Fiscal Year 2013 Compared to Fiscal Year 2012
Net Revenue. Net revenue was $15.4 billion for 2013, an increase of 23% from 2012. Total hard drive ship-
ments in 2013 increased to 242 million units as compared to 202 million units for the prior year. The increase in net
revenue resulted primarily from the contribution of a full year of HGST operations, partially offset by continued soft
industry demand as well as a $1 decrease in ASP from $62 to $61.
Changes in revenue by geography and channel generally reflect normal fluctuations in market demand and
competitive dynamics.
Consistent with standard industry practice, we have sales incentive and marketing programs that provide custom-
ers with price protection and other incentives or reimbursements that are recorded as a reduction to gross revenue. For
2013, these programs represented 8% of gross revenues compared to 6% in 2012. These amounts generally vary
according to several factors including industry conditions, seasonal demand, competitor actions, channel mix and
overall availability of product.
Gross Profit. Gross profit for 2013 was $4.4 billion, an increase of $725 million, or 20%, from the prior year.
Gross profit as a percentage of net revenue decreased to 28.4% in 2013 from 29.2% in 2012. This percentage decrease
was primarily due to a decrease in ASP as well as $101 million of incremental amortization, reflecting a full year of
amortization for intangibles related to the acquisition of HGST.
Operating Expenses. Total R&D expense and SG&A expense increased to 14.8% of net revenue in 2013 compared
to 12.6% in 2012. R&D expense was $1.6 billion in 2013, an increase of $517 million, or 49%, over the prior year.

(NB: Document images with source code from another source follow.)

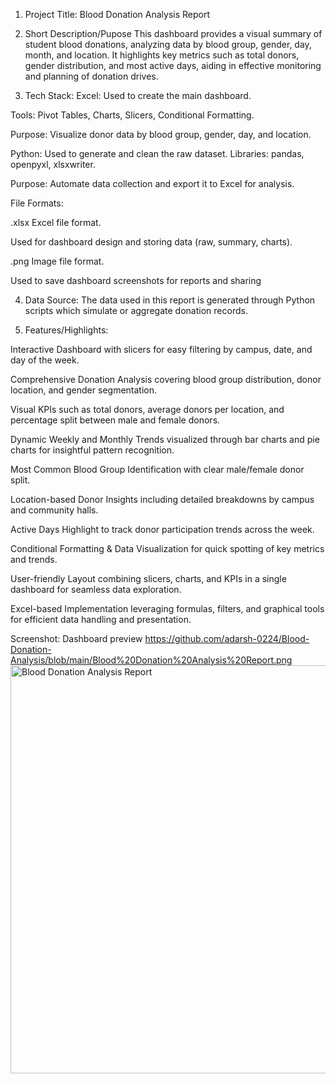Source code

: 1. Project Title: Blood Donation Analysis Report


2. Short Description/Pupose
This dashboard provides a visual summary of student blood donations, analyzing data by blood group, gender, day, month, and location. It highlights key metrics such as total donors, gender distribution, and most active days, aiding in effective monitoring and planning of donation drives.


3. Tech Stack:
Excel:
Used to create the main dashboard.

Tools: Pivot Tables, Charts, Slicers, Conditional Formatting.

Purpose: Visualize donor data by blood group, gender, day, and location.

Python:
Used to generate and clean the raw dataset.
Libraries: pandas, openpyxl, xlsxwriter.

Purpose: Automate data collection and export it to Excel for analysis.

File Formats:

.xlsx
Excel file format.

Used for dashboard design and storing data (raw, summary, charts).

.png
Image file format.

Used to save dashboard screenshots for reports and sharing


4. Data Source:
The data used in this report is generated through Python scripts which simulate or aggregate donation records.


5. Features/Highlights:

Interactive Dashboard with slicers for easy filtering by campus, date, and day of the week.

Comprehensive Donation Analysis covering blood group distribution, donor location, and gender segmentation.

Visual KPIs such as total donors, average donors per location, and percentage split between male and female donors.

Dynamic Weekly and Monthly Trends visualized through bar charts and pie charts for insightful pattern recognition.

Most Common Blood Group Identification with clear male/female donor split.

Location-based Donor Insights including detailed breakdowns by campus and community halls.

Active Days Highlight to track donor participation trends across the week.

Conditional Formatting & Data Visualization for quick spotting of key metrics and trends.

User-friendly Layout combining slicers, charts, and KPIs in a single dashboard for seamless data exploration.

Excel-based Implementation leveraging formulas, filters, and graphical tools for efficient data handling and presentation.


Screenshot: Dashboard preview
https://github.com/adarsh-0224/Blood-Donation-Analysis/blob/main/Blood%20Donation%20Analysis%20Report.png
<img width="1278" height="653" alt="Blood Donation Analysis Report" src="https://github.com/user-attachments/assets/354fef2c-e557-4299-b41e-1e0a44c94230" />






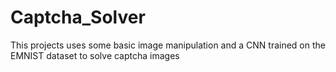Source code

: # Captcha_Solver
This projects uses some basic image manipulation and a CNN trained on the EMNIST dataset to solve captcha images
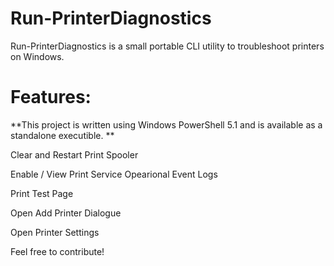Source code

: # Run-PrinterDiagnostics
Run-PrinterDiagnostics is a small portable CLI utility to troubleshoot printers on Windows.
# Features:
**This project is written using Windows PowerShell 5.1 and is available as a standalone executible. **

Clear and Restart Print Spooler

Enable / View Print Service Opearional Event Logs

Print Test Page

Open Add Printer Dialogue

Open Printer Settings

Feel free to contribute! 


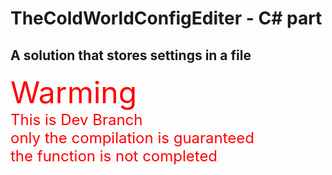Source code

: # TheColdWorldConfigEditer - C# part
## A solution that stores settings in a file

<font color="red" size="50">Warming</font><br>
<font color="red" size="5">This is Dev Branch<br>only the compilation is guaranteed<br> the function is not completed</font>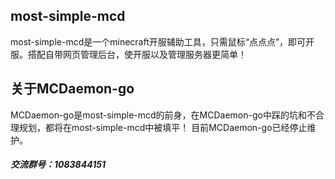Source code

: ## most-simple-mcd

most-simple-mcd是一个minecraft开服辅助工具，只需鼠标“点点点”，即可开服。搭配自带网页管理后台，使开服以及管理服务器更简单！

## 关于MCDaemon-go
MCDaemon-go是most-simple-mcd的前身，在MCDaemon-go中踩的坑和不合理规划，都将在most-simple-mcd中被填平！
目前MCDaemon-go已经停止维护。

##### 交流群号：1083844151
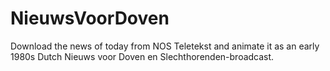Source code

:# NieuwsVoorDoven
Download the news of today from NOS Teletekst and animate it as an early 1980s Dutch Nieuws voor Doven en Slechthorenden-broadcast.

This increase was primarily due to the inclusion of HGST’s R&D expense for the full year period as well as continued
investment in product development to support new programs. As a percentage of net revenue, R&D expense increased
to 10.2% in 2013 compared to 8.5% in 2012. SG&A expense was $706 million in 2013, an increase of $188 million,
or 36%, as compared to 2012. This increase in SG&A expense was primarily due to the inclusion of a full year of
HGST’s SG&A expense and amortization of intangibles related to the acquisition of HGST, partially offset by the
inclusion of acquisition-related expenses in the prior-year period. SG&A expense as a percentage of net revenue
increased to 4.6% in 2013 compared to 4.2% in 2012.